▶ _Task description_
Check each line of the material for "dataframe" and report how many lines have it, with nothing added.

▶ _Recorded data_
★ ★ ★

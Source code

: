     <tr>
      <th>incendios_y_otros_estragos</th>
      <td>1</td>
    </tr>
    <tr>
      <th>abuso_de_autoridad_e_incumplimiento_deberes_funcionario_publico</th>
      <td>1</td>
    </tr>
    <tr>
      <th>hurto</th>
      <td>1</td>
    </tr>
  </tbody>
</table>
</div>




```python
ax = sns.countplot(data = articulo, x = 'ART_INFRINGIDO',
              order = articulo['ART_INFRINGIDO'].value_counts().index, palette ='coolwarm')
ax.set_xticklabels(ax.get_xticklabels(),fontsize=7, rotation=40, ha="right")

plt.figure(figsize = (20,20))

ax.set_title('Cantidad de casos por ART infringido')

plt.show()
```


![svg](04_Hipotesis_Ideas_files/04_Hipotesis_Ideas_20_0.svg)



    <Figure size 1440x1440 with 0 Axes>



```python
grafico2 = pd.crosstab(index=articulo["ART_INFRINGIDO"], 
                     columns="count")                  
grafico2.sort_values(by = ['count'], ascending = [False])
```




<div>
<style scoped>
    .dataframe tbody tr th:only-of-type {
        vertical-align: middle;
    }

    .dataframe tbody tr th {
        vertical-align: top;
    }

★ ★ ★

▶ _Solution to this exercise_
2